I think it would be interesting to have a play where the entire thing is a conversation across a table. Because just a single conversation can be intense. I thought of this quite a while ago, but no great ideas came to me. Today, I shall begin the work.


I've been researching comics recently because a friend of mine connected me with an illustrator. He has an idea for a comic book series and needs a writer. So, now I'm working on writing a comic book. There's a superhero comic book that I came across a few days ago, Venom #10, where there is an intense conversation at a booth in a restaurant. It's a lot like how I imagined this play going.

I thought it might be more of a unique idea to have a story focused just on a conversation at a table. Alas, it has been done. I also realized at that same store that my idea about mercenary superheroes is already a thing too. It's funny to think of something new, and then find out someone already thought of it a long time ago. It's amazing how rare it is to come up with something truly unique. I'm not sure if this play idea is, although I've never heard of one like this before.

The other night I was thinking about how this could begin. This will just be a start. More will come.

- - - - - - -

Man sitting in booth at restaurant reading newspaper. Modern gangster/mobster feel.
Kid slides into seat across from him.

man - "Who are you?"
kid - "Jack."
man - "Well, Jack. What are you doing?"
kid - "I want to hire you."
man - "Listen kid. That spot, that's a spot where men sit. You're not a man. Get out, maybe come back when you are."

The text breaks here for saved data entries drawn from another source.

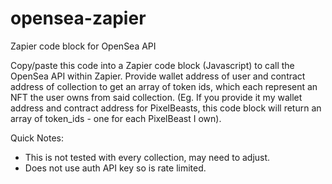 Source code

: # opensea-zapier
Zapier code block for OpenSea API

Copy/paste this code into a Zapier code block (Javascript) to call the OpenSea API within Zapier. Provide wallet address of user and contract address of collection to get an array of token ids, which each represent an NFT the user owns from said collection. (Eg. If you provide it my wallet address and contract address for PixelBeasts, this code block will return an array of token_ids - one for each PixelBeast I own).

Quick Notes:
- This is not tested with every collection, may need to adjust.
- Does not use auth API key so is rate limited.
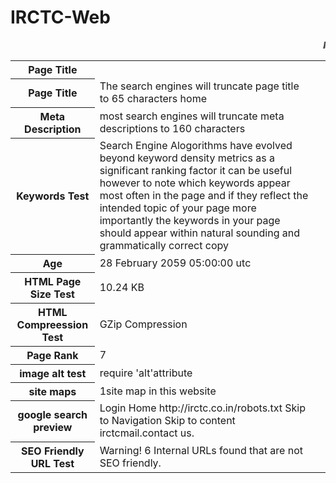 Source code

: # IRCTC-Web
<html>
<marquee><b><i>IRCTC</i></b></marquee>
<table>
<tr>
<th><b>Page Title</b></th>
</tr>
<tr>
<th>Page Title</th>
<td>The search engines will truncate page title to 65 characters home </td>
</tr>
<tr>
<th>Meta Description</th>
<td>most search engines will truncate meta descriptions to 160 characters<td>
</tr>
<tr>
<th>Keywords Test</th>
<td>Search Engine Alogorithms have evolved beyond keyword density metrics as a significant ranking factor it can be useful however to note which keywords appear most often in the page and if they reflect the intended topic of your page more importantly the keywords in your page should appear within natural sounding and grammatically correct copy</td>
</tr>
<tr>
<th>Age</th>
<td>28 February 2059 05:00:00 utc</td>
</tr>
<tr>
<th>HTML Page Size Test</th>
<td>10.24 KB</td>
</tr>
<tr>
<th>HTML Compreession Test</th>
<td>GZip Compression</td>
</tr>
<tr>
<th>Page Rank</th>
<td>7</td>
</tr>
<tr>
<th>image alt test</th>
<td>require 'alt'attribute</td>
</tr>
<tr>
<th>site maps</th>
<td>1site map in this website</td>
</tr>
<tr>
<th>google search preview</th>
<td>Login Home  http://irctc.co.in/robots.txt  Skip to Navigation Skip to content irctcmail.contact us.</td>
</tr>
<tr>
<th>SEO Friendly URL Test</th>
<td>Warning! 6 Internal URLs found that are not SEO friendly.</td>
</tr>
</table>
</html>
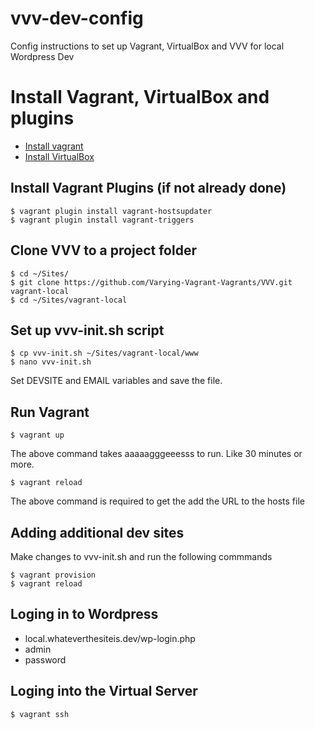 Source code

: # vvv-dev-config
Config instructions to set up Vagrant, VirtualBox and VVV for local Wordpress Dev

# Install Vagrant, VirtualBox and plugins

- [Install vagrant](https://www.vagrantup.com/downloads.html)
- [Install VirtualBox](https://www.virtualbox.org/wiki/Downloads)

## Install Vagrant Plugins (if not already done)

	$ vagrant plugin install vagrant-hostsupdater
	$ vagrant plugin install vagrant-triggers

## Clone VVV to a project folder

	$ cd ~/Sites/
	$ git clone https://github.com/Varying-Vagrant-Vagrants/VVV.git vagrant-local
	$ cd ~/Sites/vagrant-local

## Set up vvv-init.sh script 

	$ cp vvv-init.sh ~/Sites/vagrant-local/www
	$ nano vvv-init.sh

Set DEVSITE and EMAIL variables and save the file.

## Run Vagrant

	$ vagrant up

The above command takes aaaaagggeeesss to run. Like 30 minutes or more. 

	$ vagrant reload

The above command is required to get the add the URL to the hosts file

## Adding additional dev sites

Make changes to vvv-init.sh and run the following commmands

	$ vagrant provision
	$ vagrant reload

## Loging in to Wordpress

- local.whateverthesiteis.dev/wp-login.php
- admin
- password

## Loging into the Virtual Server

	$ vagrant ssh

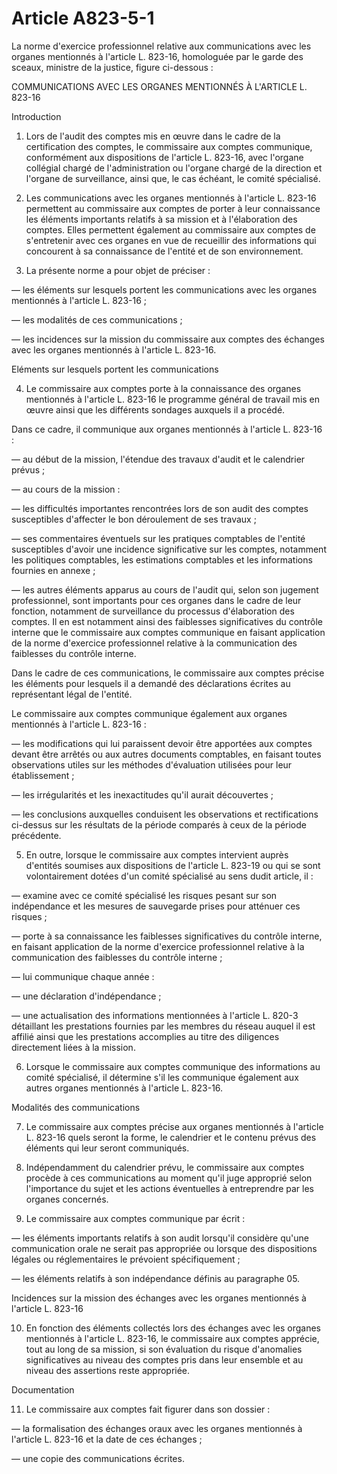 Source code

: # Article A823-5-1

La norme d'exercice professionnel relative aux communications avec les organes mentionnés à l'article L. 823-16, homologuée par le garde des sceaux, ministre de la justice, figure ci-dessous :

COMMUNICATIONS AVEC LES ORGANES MENTIONNÉS À L'ARTICLE L. 823-16

Introduction

1. Lors de l'audit des comptes mis en œuvre dans le cadre de la certification des comptes, le commissaire aux comptes communique, conformément aux dispositions de l'article L. 823-16, avec l'organe collégial chargé de l'administration ou l'organe chargé de la direction et l'organe de surveillance, ainsi que, le cas échéant, le comité spécialisé.

2. Les communications avec les organes mentionnés à l'article L. 823-16 permettent au commissaire aux comptes de porter à leur connaissance les éléments importants relatifs à sa mission et à l'élaboration des comptes. Elles permettent également au commissaire aux comptes de s'entretenir avec ces organes en vue de recueillir des informations qui concourent à sa connaissance de l'entité et de son environnement.

3. La présente norme a pour objet de préciser :

― les éléments sur lesquels portent les communications avec les organes mentionnés à l'article L. 823-16 ;

― les modalités de ces communications ;

― les incidences sur la mission du commissaire aux comptes des échanges avec les organes mentionnés à l'article L. 823-16.

Eléments sur lesquels portent les communications

4. Le commissaire aux comptes porte à la connaissance des organes mentionnés à l'article L. 823-16 le programme général de travail mis en œuvre ainsi que les différents sondages auxquels il a procédé.

Dans ce cadre, il communique aux organes mentionnés à l'article L. 823-16 :

― au début de la mission, l'étendue des travaux d'audit et le calendrier prévus ;

― au cours de la mission :

― les difficultés importantes rencontrées lors de son audit des comptes susceptibles d'affecter le bon déroulement de ses travaux ;

― ses commentaires éventuels sur les pratiques comptables de l'entité susceptibles d'avoir une incidence significative sur les comptes, notamment les politiques comptables, les estimations comptables et les informations fournies en annexe ;

― les autres éléments apparus au cours de l'audit qui, selon son jugement professionnel, sont importants pour ces organes dans le cadre de leur fonction, notamment de surveillance du processus d'élaboration des comptes. Il en est notamment ainsi des faiblesses significatives du contrôle interne que le commissaire aux comptes communique en faisant application de la norme d'exercice professionnel relative à la communication des faiblesses du contrôle interne.

Dans le cadre de ces communications, le commissaire aux comptes précise les éléments pour lesquels il a demandé des déclarations écrites au représentant légal de l'entité.

Le commissaire aux comptes communique également aux organes mentionnés à l'article L. 823-16 :

― les modifications qui lui paraissent devoir être apportées aux comptes devant être arrêtés ou aux autres documents comptables, en faisant toutes observations utiles sur les méthodes d'évaluation utilisées pour leur établissement ;

― les irrégularités et les inexactitudes qu'il aurait découvertes ;

― les conclusions auxquelles conduisent les observations et rectifications ci-dessus sur les résultats de la période comparés à ceux de la période précédente.

5. En outre, lorsque le commissaire aux comptes intervient auprès d'entités soumises aux dispositions de l'article L. 823-19 ou qui se sont volontairement dotées d'un comité spécialisé au sens dudit article, il :

― examine avec ce comité spécialisé les risques pesant sur son indépendance et les mesures de sauvegarde prises pour atténuer ces risques ;

― porte à sa connaissance les faiblesses significatives du contrôle interne, en faisant application de la norme d'exercice professionnel relative à la communication des faiblesses du contrôle interne ;

― lui communique chaque année :

― une déclaration d'indépendance ;

― une actualisation des informations mentionnées à l'article L. 820-3 détaillant les prestations fournies par les membres du réseau auquel il est affilié ainsi que les prestations accomplies au titre des diligences directement liées à la mission.

6. Lorsque le commissaire aux comptes communique des informations au comité spécialisé, il détermine s'il les communique également aux autres organes mentionnés à l'article L. 823-16.

Modalités des communications

7. Le commissaire aux comptes précise aux organes mentionnés à l'article L. 823-16 quels seront la forme, le calendrier et le contenu prévus des éléments qui leur seront communiqués.

8. Indépendamment du calendrier prévu, le commissaire aux comptes procède à ces communications au moment qu'il juge approprié selon l'importance du sujet et les actions éventuelles à entreprendre par les organes concernés.

9. Le commissaire aux comptes communique par écrit :

― les éléments importants relatifs à son audit lorsqu'il considère qu'une communication orale ne serait pas appropriée ou lorsque des dispositions légales ou réglementaires le prévoient spécifiquement ;

― les éléments relatifs à son indépendance définis au paragraphe 05.

Incidences sur la mission des échanges avec les organes mentionnés à l'article L. 823-16

10. En fonction des éléments collectés lors des échanges avec les organes mentionnés à l'article L. 823-16, le commissaire aux comptes apprécie, tout au long de sa mission, si son évaluation du risque d'anomalies significatives au niveau des comptes pris dans leur ensemble et au niveau des assertions reste appropriée.

Documentation

11. Le commissaire aux comptes fait figurer dans son dossier :

― la formalisation des échanges oraux avec les organes mentionnés à l'article L. 823-16 et la date de ces échanges ;

― une copie des communications écrites.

Man looks at newspaper again.
Kid says nothing, doesn't move.
Man looks up.

man - "I'm not used to repeating myself."
kid - "You're right. I'm not a man."

- - - - - - -

Alright, so many decisions to make. We could have the man not look up at any point and ignore the kid, or look up only when the kid doesn't leave to signal that he's paying attention now, or look up at the beginning, look down when he's dismissed, and then up again when the kid doesn't leave. So many little decisions that give the story and characters a different feel.

I'm not sure at this point if I want the kid to really sell this thing, or if I want a little more tension to build, or if I want the man to be dismissive again in a nice fatherly/grandfatherly way. The kid could say he's not a man, he's a kid, that's why this thing shouldn't have happened to him. Or, he's not a man, his father was a man, but now his father's dead. Or, he's not a man, but he wants to hire him anyway. The kid could have a little money saved for it, or none, or a lot that he stole, or a lot from a life insurance policy. Many options, but I'll leave those for next time.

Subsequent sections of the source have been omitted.